Start of Block

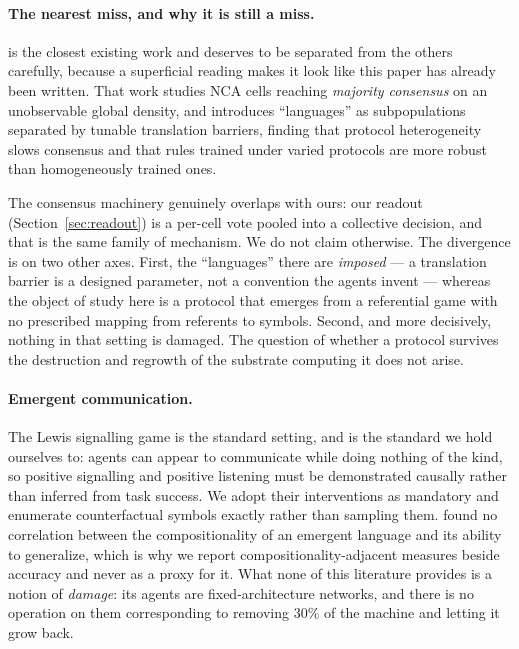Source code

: \paragraph{The nearest miss, and why it is still a miss.}
\citet{singh2026communication} is the closest existing work and deserves to be
separated from the others carefully, because a superficial reading makes it look
like this paper has already been written. That work studies NCA cells reaching
\emph{majority consensus} on an unobservable global density, and introduces
``languages'' as subpopulations separated by tunable translation barriers,
finding that protocol heterogeneity slows consensus and that rules trained under
varied protocols are more robust than homogeneously trained ones.

The consensus machinery genuinely overlaps with ours: our readout
(Section~\ref{sec:readout}) is a per-cell vote pooled into a collective decision,
and that is the same family of mechanism. We do not claim otherwise. The
divergence is on two other axes. First, the ``languages'' there are
\emph{imposed} --- a translation barrier is a designed parameter, not a
convention the agents invent --- whereas the object of study here is a protocol
that emerges from a referential game with no prescribed mapping from referents to
symbols. Second, and more decisively, nothing in that setting is damaged. The
question of whether a protocol survives the destruction and regrowth of the
substrate computing it does not arise.

\paragraph{Emergent communication.}
The Lewis signalling game \citep{lewis1969convention} is the standard setting,
and \citet{lowe2019pitfalls} is the standard we hold ourselves to: agents can
appear to communicate while doing nothing of the kind, so positive signalling and
positive listening must be demonstrated causally rather than inferred from task
success. We adopt their interventions as mandatory and enumerate counterfactual
symbols exactly rather than sampling them.
\citet{chaabouni2020compositionality} found no correlation between the
compositionality of an emergent language and its ability to generalize, which is
why we report compositionality-adjacent measures beside accuracy and never as a
proxy for it. What none of this literature provides is a notion of \emph{damage}:
its agents are fixed-architecture networks, and there is no operation on them
corresponding to removing 30\% of the machine and letting it grow back.

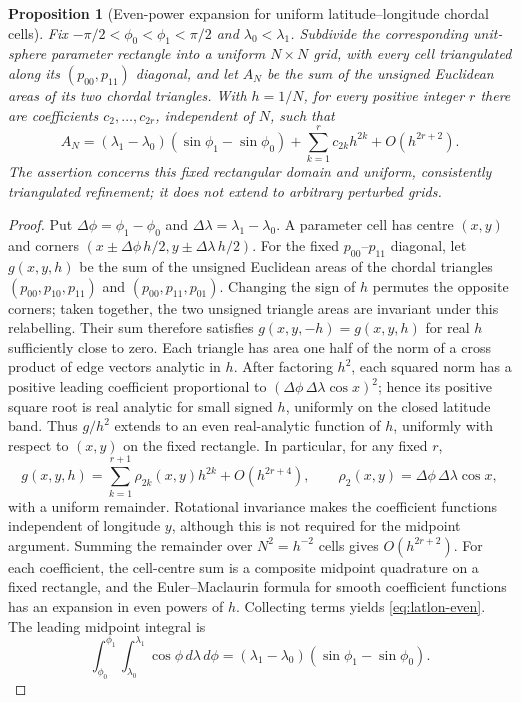 \documentclass[11pt]{article}
\newtheorem{proposition}{Proposition}
\theoremstyle{remark}
\begin{document}
\begin{proposition}[Even-power expansion for uniform latitude--longitude chordal cells]
\label{prop:latlon-even}
Fix $-\pi/2<\phi_0<\phi_1<\pi/2$ and $\lambda_0<\lambda_1$.
Subdivide the corresponding unit-sphere parameter rectangle into a uniform
$N\times N$ grid, with every cell triangulated along its $(p_{00},p_{11})$
diagonal, and let $A_N$ be the sum of the unsigned Euclidean areas of its two
chordal triangles. With $h=1/N$, for every positive integer $r$ there are
coefficients $c_{2},\ldots,c_{2r}$, independent of $N$, such that
\begin{equation}\label{eq:latlon-even}
 A_N=(\lambda_1-\lambda_0)(\sin\phi_1-\sin\phi_0)
       +\sum_{k=1}^{r}c_{2k}h^{2k}+O(h^{2r+2}).
\end{equation}
The assertion concerns this fixed rectangular domain and uniform, consistently
triangulated refinement; it does not extend to arbitrary perturbed grids.
\end{proposition}
\begin{proof}
Put $\Delta\phi=\phi_1-\phi_0$ and $\Delta\lambda=\lambda_1-\lambda_0$.
A parameter cell has centre $(x,y)$ and corners
$(x\pm\Delta\phi\,h/2,y\pm\Delta\lambda\,h/2)$.
For the fixed $p_{00}$--$p_{11}$ diagonal, let $g(x,y,h)$ be the sum of the
unsigned Euclidean areas of the chordal triangles
$(p_{00},p_{10},p_{11})$ and $(p_{00},p_{11},p_{01})$.
Changing the sign of $h$ permutes the opposite corners; taken together, the
two unsigned triangle areas are invariant under this relabelling. Their sum therefore satisfies
$g(x,y,-h)=g(x,y,h)$ for real $h$ sufficiently close to zero.
Each triangle has area one half of the norm of a cross product of edge
vectors analytic in $h$. After factoring $h^2$, each squared norm has a
positive leading coefficient proportional to
$(\Delta\phi\,\Delta\lambda\cos x)^2$; hence its positive square root
is real analytic for small signed $h$, uniformly on the closed latitude band. Thus $g/h^2$ extends to an even real-analytic
function of $h$, uniformly with respect to $(x,y)$ on the fixed rectangle.
In particular, for any fixed $r$,
\[
 g(x,y,h)=\sum_{k=1}^{r+1}\rho_{2k}(x,y)h^{2k}
                +O(h^{2r+4}),\qquad
 \rho_2(x,y)=\Delta\phi\,\Delta\lambda\cos x,
\]
with a uniform remainder. Rotational invariance makes the coefficient
functions independent of longitude $y$, although this is not required for
the midpoint argument.
Summing the remainder over $N^2=h^{-2}$ cells gives
$O(h^{2r+2})$. For each coefficient, the cell-centre sum is a composite
midpoint quadrature on a fixed rectangle, and the Euler--Maclaurin formula
for smooth coefficient functions has an expansion in even powers of $h$.
Collecting terms yields \eqref{eq:latlon-even}. The leading midpoint integral
is
\[
 \int_{\phi_0}^{\phi_1}\int_{\lambda_0}^{\lambda_1}
            \cos\phi\,d\lambda\,d\phi
 = (\lambda_1-\lambda_0)(\sin\phi_1-\sin\phi_0).
\]
\end{proof}
\end{document}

End of Block

## [What the task requires]
Using the data above, set down each line from the line with "to: agents can" to the line with "N$ grid, with" exactly, both ends included, and leave the pictures behind. Nothing else belongs.

## [Response for this exercise]
and \citet{lowe2019pitfalls} is the standard we hold ourselves to: agents can
appear to communicate while doing nothing of the kind, so positive signalling and
positive listening must be demonstrated causally rather than inferred from task
success. We adopt their interventions as mandatory and enumerate counterfactual
symbols exactly rather than sampling them.
\citet{chaabouni2020compositionality} found no correlation between the
compositionality of an emergent language and its ability to generalize, which is
why we report compositionality-adjacent measures beside accuracy and never as a
proxy for it. What none of this literature provides is a notion of \emph{damage}:
its agents are fixed-architecture networks, and there is no operation on them
corresponding to removing 30\% of the machine and letting it grow back.

 \documentclass[11pt]{article}
\newtheorem{proposition}{Proposition}
\theoremstyle{remark}
\begin{document}
\begin{proposition}[Even-power expansion for uniform latitude--longitude chordal cells]
\label{prop:latlon-even}
Fix $-\pi/2<\phi_0<\phi_1<\pi/2$ and $\lambda_0<\lambda_1$.
Subdivide the corresponding unit-sphere parameter rectangle into a uniform
$N\times N$ grid, with every cell triangulated along its $(p_{00},p_{11})$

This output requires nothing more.